SLP vectorize across PHI nodes
authorRichard Biener <rguenther@suse.de>
Fri, 16 Oct 2020 07:43:22 +0000 (09:43 +0200)
committerRichard Biener <rguenther@suse.de>
Tue, 27 Oct 2020 12:17:09 +0000 (13:17 +0100)
commit4a369d199bf2f34e037030b18d0da923e8a24997
tree5eac5d0e6f1a4a9d6ca63d54f5daf8fc1e2c35ca
parent5af1e827bbb624eb28f80d2c5e0da46185af3708
SLP vectorize across PHI nodes

This makes SLP discovery detect backedges by seeding the bst_map with
the node to be analyzed so it can be picked up from recursive calls.
This removes the need to discover backedges in a separate walk.

This enables SLP build to handle PHI nodes in full, continuing
the SLP build to non-backedges.  For loop vectorization this
enables outer loop vectorization of nested SLP cycles and for
BB vectorization this enables vectorization of PHIs at CFG merges.

It also turns code generation into a SCC discovery walk to handle
irreducible regions and nodes only reachable via backedges where
we now also fill in vectorized backedge defs.
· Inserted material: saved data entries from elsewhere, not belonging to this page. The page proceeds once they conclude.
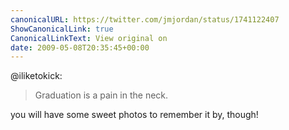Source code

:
```yaml
---
canonicalURL: https://twitter.com/jmjordan/status/1741122407
ShowCanonicalLink: true
CanonicalLinkText: View original on
date: 2009-05-08T20:35:45+00:00
---
```

@iliketokick:

> Graduation is a pain in the neck.

you will have some sweet photos to remember it by, though!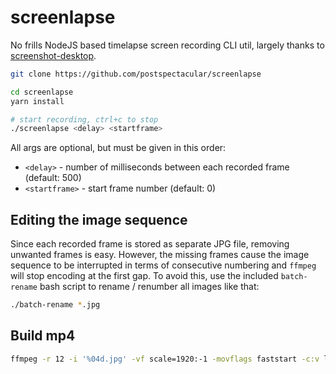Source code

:# screenlapse

No frills NodeJS based timelapse screen recording CLI util, largely
thanks to
[screenshot-desktop](https://github.com/bencevans/screenshot-desktop).

```bash
git clone https://github.com/postspectacular/screenlapse

cd screenlapse
yarn install

# start recording, ctrl+c to stop
./screenlapse <delay> <startframe>
```

All args are optional, but must be given in this order:

- `<delay>` - number of milliseconds between each recorded frame (default: 500)
- `<startframe>` - start frame number (default: 0)

## Editing the image sequence

Since each recorded frame is stored as separate JPG file, removing
unwanted frames is easy. However, the missing frames cause the image
sequence to be interrupted in terms of consecutive numbering and
`ffmpeg` will stop encoding at the first gap. To avoid this, use the
included `batch-rename` bash script to rename / renumber all images like
that:

```bash
./batch-rename *.jpg
```

## Build mp4

```bash
ffmpeg -r 12 -i '%04d.jpg' -vf scale=1920:-1 -movflags faststart -c:v libx264 -preset slow -crf 18 -y recording.mp4
```
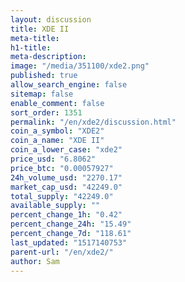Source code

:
 ```yaml
---
layout: discussion
title: XDE II
meta-title: 
h1-title: 
meta-description: 
image: "/media/351100/xde2.png"
published: true
allow_search_engine: false
sitemap: false
enable_comment: false
sort_order: 1351
permalink: "/en/xde2/discussion.html"
coin_a_symbol: "XDE2"
coin_a_name: "XDE II"
coin_a_lower_case: "xde2"
price_usd: "6.8062"
price_btc: "0.00057927"
24h_volume_usd: "2270.17"
market_cap_usd: "42249.0"
total_supply: "42249.0"
available_supply: ""
percent_change_1h: "0.42"
percent_change_24h: "15.49"
percent_change_7d: "118.61"
last_updated: "1517140753"
parent-url: "/en/xde2/"
author: Sam
---
```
This requires sanitizing the SLP tree for SLP reduction chains even
more, manually filling the backedge SLP def.

This also exposes the fact that CFG copying (and edge splitting
until I fixed that) ends up with different edge order in the
copy which doesn't play well with the desired 1:1 mapping of
SLP PHI node children and edges for epilogue vectorization.
I've tried to fixup CFG copying here but this really looks
like a dead (or expensive) end there so I've done fixup in
slpeel_tree_duplicate_loop_to_edge_cfg instead for the cases
we can run into.

There's still NULLs in the SLP_TREE_CHILDREN vectors and I'm
not sure it's possible to eliminate them all this stage1 so the
patch has quite some checks for this case all over the place.

Bootstrapped and tested on x86_64-unknown-linux-gnu.  SPEC CPU 2017
and SPEC CPU 2006 successfully built and tested.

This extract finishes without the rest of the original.